Figure 3.

Selection for N CrkSH3 binding. (A) The selection strategy utilizes an N-CrkSH3 protein (grey) with a prepended FLAG tag (white), as well as an anti FLAG antibody (black Y), and Pansorbin cells (yellow). After incubation of these components with a translated library, the Pansorbin cells are pelleted and washed. Ligand DNA conjugates are eluted by addition of an excess of an N-CrkSH3 binding peptide (black balls). (B) To measure the selection signal lo noise ratio, two peptide DNA conjugates were synthesized. One construct consisted of the known N-CrKSH3 peptide ligand YPPPALPPKRRR linked to a 340 mer dsDNA with a central BgII site (red).
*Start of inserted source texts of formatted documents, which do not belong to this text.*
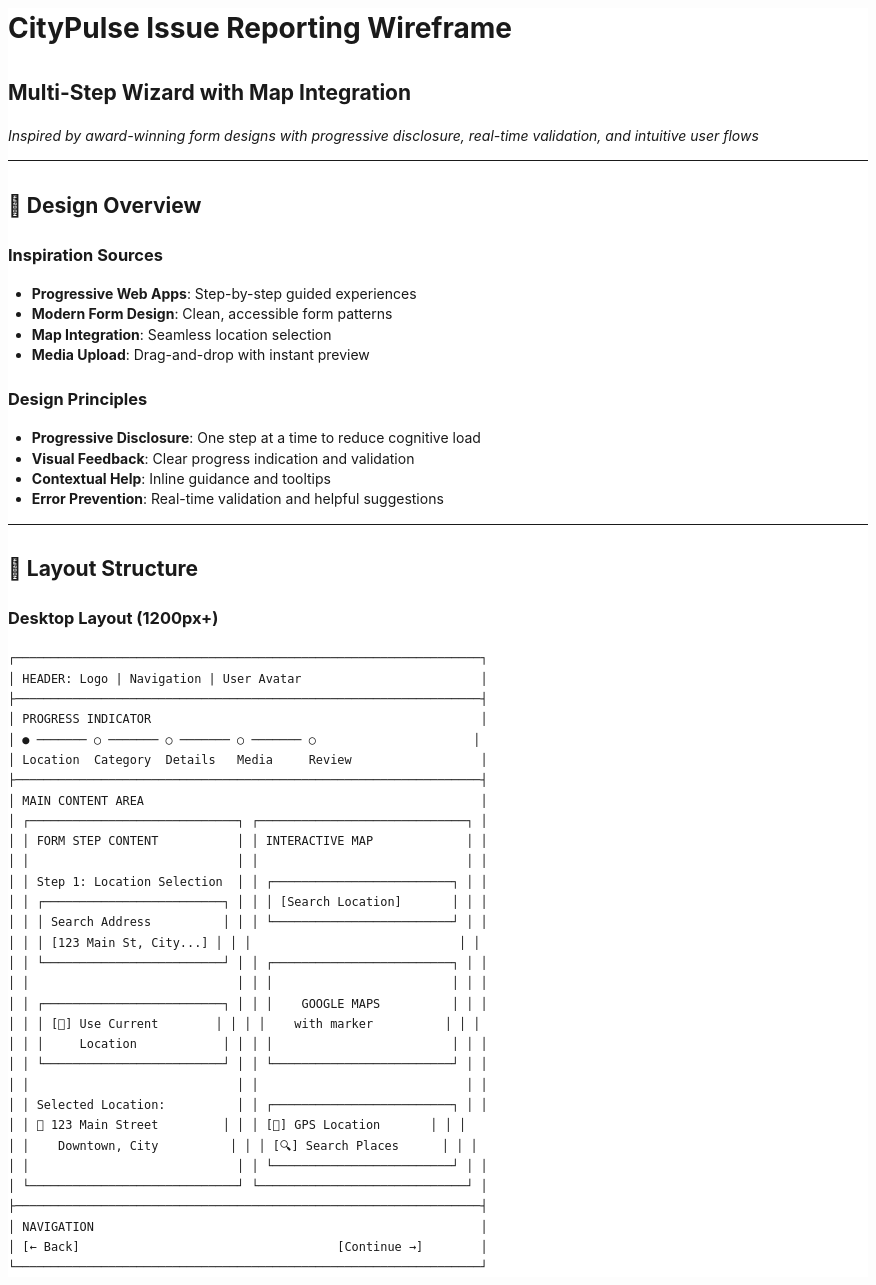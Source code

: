 # CityPulse Issue Reporting Wireframe
## Multi-Step Wizard with Map Integration

*Inspired by award-winning form designs with progressive disclosure, real-time validation, and intuitive user flows*

---

## 🎯 Design Overview

### Inspiration Sources
- **Progressive Web Apps**: Step-by-step guided experiences
- **Modern Form Design**: Clean, accessible form patterns
- **Map Integration**: Seamless location selection
- **Media Upload**: Drag-and-drop with instant preview

### Design Principles
- **Progressive Disclosure**: One step at a time to reduce cognitive load
- **Visual Feedback**: Clear progress indication and validation
- **Contextual Help**: Inline guidance and tooltips
- **Error Prevention**: Real-time validation and helpful suggestions

---

## 📱 Layout Structure

### Desktop Layout (1200px+)
```
┌─────────────────────────────────────────────────────────────────┐
│ HEADER: Logo | Navigation | User Avatar                         │
├─────────────────────────────────────────────────────────────────┤
│ PROGRESS INDICATOR                                              │
│ ● ─────── ○ ─────── ○ ─────── ○ ─────── ○                      │
│ Location  Category  Details   Media     Review                  │
├─────────────────────────────────────────────────────────────────┤
│ MAIN CONTENT AREA                                               │
│ ┌─────────────────────────────┐ ┌─────────────────────────────┐ │
│ │ FORM STEP CONTENT           │ │ INTERACTIVE MAP             │ │
│ │                             │ │                             │ │
│ │ Step 1: Location Selection  │ │ ┌─────────────────────────┐ │ │
│ │ ┌─────────────────────────┐ │ │ │ [Search Location]       │ │ │
│ │ │ Search Address          │ │ │ └─────────────────────────┘ │ │
│ │ │ [123 Main St, City...] │ │ │                             │ │
│ │ └─────────────────────────┘ │ │ ┌─────────────────────────┐ │ │
│ │                             │ │ │                         │ │ │
│ │ ┌─────────────────────────┐ │ │ │    GOOGLE MAPS          │ │ │
│ │ │ [📍] Use Current        │ │ │ │    with marker          │ │ │
│ │ │     Location            │ │ │ │                         │ │ │
│ │ └─────────────────────────┘ │ │ └─────────────────────────┘ │ │
│ │                             │ │                             │ │
│ │ Selected Location:          │ │ ┌─────────────────────────┐ │ │
│ │ 📍 123 Main Street         │ │ │ [🎯] GPS Location       │ │ │
│ │    Downtown, City          │ │ │ [🔍] Search Places      │ │ │
│ │                             │ │ └─────────────────────────┘ │ │
│ └─────────────────────────────┘ └─────────────────────────────┘ │
├─────────────────────────────────────────────────────────────────┤
│ NAVIGATION                                                      │
│ [← Back]                                    [Continue →]        │
└─────────────────────────────────────────────────────────────────┘
```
The other consisted of the peptide YGGFL linked to a 340 mer dsDNA with a central BamHI site (blue). When the ligand construct was diluted 1 to 1,000 into the non-ligand construct and amplified, BgII cutting was undetectable (lane 1). When this mixture was subjected to a mock selection that lacked N-CrkSH3 and was amplified, BgII cutting was undetectable (lane 2). When subjected to a selection with N-CrkSH3 included and amplified, the BgII containing DNA was enriched nearly 1,000 fold (lane 3).